One of the most unpleasant regular activities in Berlin is food shopping. Which is unfortunate, because I like to eat. Berlin grocery stores are crowded, disorganized and offer little variety, and that’s the expensive ones. The lack of variety is what annoys me most – I no longer even consider complex recipes because I know it’ll require stopping at three different stores and at least two weekly markets.

And let’s not talk about the discount grocers. Or, rather, let’s do. Before they built one right next to my apartment, I avoided discount chains like Aldi, Lidl and Netto as much as possible. Whenever I did decide to go shopping in one, I wondered if my life insurance covered discount-grocer related disasters. Their spartan stores are minimally furnished with white tile floors, fluorescent lighting and metal shelves, not to mention weird, hip-level cages for things every grocery shopper needs like socks or, last week, chainsaws (I’m serious). Most products aren’t unpacked from their transport boxes and are just stacked on shelves or directly on the floor, much in the same way a farmer drops a bale of hay in the middle of a paddock of hungry cows.
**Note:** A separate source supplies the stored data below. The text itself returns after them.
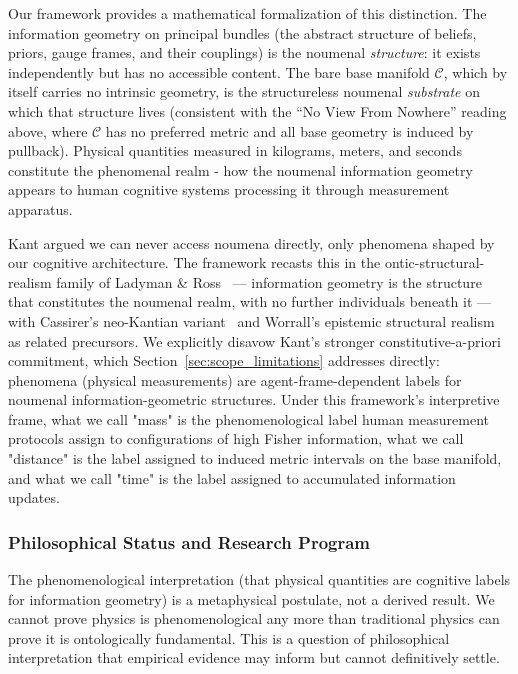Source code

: \documentclass[11pt]{article}
\begin{document}
Our framework provides a mathematical formalization of this distinction. The information geometry on principal bundles (the abstract structure of beliefs, priors, gauge frames, and their couplings) is the noumenal \emph{structure}: it exists independently but has no accessible content. The bare base manifold $\mathcal{C}$, which by itself carries no intrinsic geometry, is the structureless noumenal \emph{substrate} on which that structure lives (consistent with the ``No View From Nowhere'' reading above, where $\mathcal{C}$ has no preferred metric and all base geometry is induced by pullback). Physical quantities measured in kilograms, meters, and seconds constitute the phenomenal realm - how the noumenal information geometry appears to human cognitive systems processing it through measurement apparatus.

Kant argued we can never access noumena directly, only phenomena shaped by our cognitive architecture. The framework recasts this in the ontic-structural-realism family of Ladyman \& Ross~\cite{Ladyman2007} — information geometry is the structure that constitutes the noumenal realm, with no further individuals beneath it — with Cassirer's neo-Kantian variant~\cite{Cassirer1923} and Worrall's epistemic structural realism~\cite{Worrall1989} as related precursors. We explicitly disavow Kant's stronger constitutive-a-priori commitment, which Section~\ref{sec:scope_limitations} addresses directly: phenomena (physical measurements) are agent-frame-dependent labels for noumenal information-geometric structures. Under this framework's interpretive frame, what we call "mass" is the phenomenological label human measurement protocols assign to configurations of high Fisher information, what we call "distance" is the label assigned to induced metric intervals on the base manifold, and what we call "time" is the label assigned to accumulated information updates.

\subsubsection{Philosophical Status and Research Program}

The phenomenological interpretation (that physical quantities are cognitive labels for information geometry) is a metaphysical postulate, not a derived result. We cannot prove physics is phenomenological any more than traditional physics can prove it is ontologically fundamental. This is a question of philosophical interpretation that empirical evidence may inform but cannot definitively settle.
\end{document}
Aldi, Lidl are German grocery stores too

Variety is even worse in Aldi, Lidl and friends — I always run in hopeful that I can make spinach lasagna that night only to leave with just orange juice and cornflakes. The discounters are so bad that I’m convinced even the products are ashamed to be there. To be fair, the stores have improved some over my two decades in-country, but they’ve improved about the same as root canals have improved in that same period. It’s not as unpleasant as it used to be, but it’s still a root canal. But, yes, they’re cheap.

There are both cultural and economic reasons for the dearth of good food stores in Germany. The first is that Germans don’t like to spend money on food. They don’t like to spend money on much of anything, really, but that’s another blog post. Germany’s statistics office tells us that, when it comes to consumer spending, of each €10 Germans spend, only €1 goes to groceries. The French spend €1.33/€10 on edibles while the Italians spend €1.43. Romanians supposedly spend a third of their consumer outlays on sustenance, which sounds odd.
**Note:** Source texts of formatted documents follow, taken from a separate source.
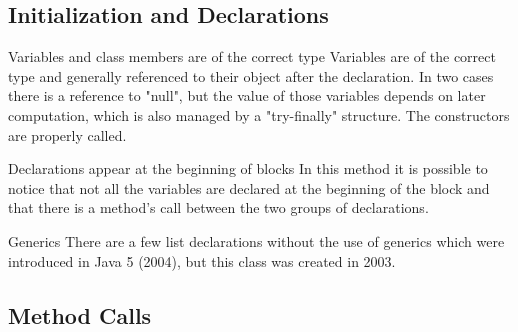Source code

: \documentclass[9pt]{beamer}
\makeatletter
\newcommand*{\currentname}{\@currentlabelname}
\makeatother
\begin{document}
\subsection{Initialization and Declarations}
\begin{frame}[allowframebreaks]{\currentname}

\begin{exampleblock}{Variables and class members are of the correct type}
Variables are of the correct type and generally referenced to their object after the declaration. 
In two cases there is a reference to "null", but the value of those variables depends on later computation, which is also managed by a "try-finally" structure. The constructors are properly called.

\end{exampleblock}

\begin{alertblock}{Declarations appear at the beginning of blocks}
In this method it is possible to notice that not all the variables are declared at the beginning of the block and that there is a method's call between the two groups of declarations.
\end{alertblock}

\begin{block}{Generics}
There are a few list declarations without the use of generics which were introduced in Java 5 (2004), but this class was created in 2003.
\end{block}

\end{frame}
\subsection{Method Calls}
\end{document}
To put that in an even international-er perspective, according to a 2016 study by some agency called IRI, Germans spent €21.01 on a basket of food that would have cost €31.54 in the US, or €30.08 in Italy – quite a difference. Still, in the UK, which, in my experience had pretty good grocery stores, that basket cost just €22.14.

 

But the other reason German grocery stores are uncomfortable is the German inability to provide – or even a distaste for – customer service. It smarts in areas where companies are forced to offer some kind of service, like when a cashier is scanning your groceries. They quickly rip your items across the scanner and chuck them into the tiny area set aside for bagging. Although you can attempt to bag them as they leave the checker’s hand, the better strategy is to just grab whatever you’re buying and chuck it back in your cart (or basket) and bag them somewhere else – usually the most convenient place is the bus stop out front. Trying to bag your groceries at the cash register can slow things up and lead to disapproving looks and clucks from the cashier and fellow customers alike. The whole  affair is so hectic it’s equivalent to half an hour on the free weights in the gym.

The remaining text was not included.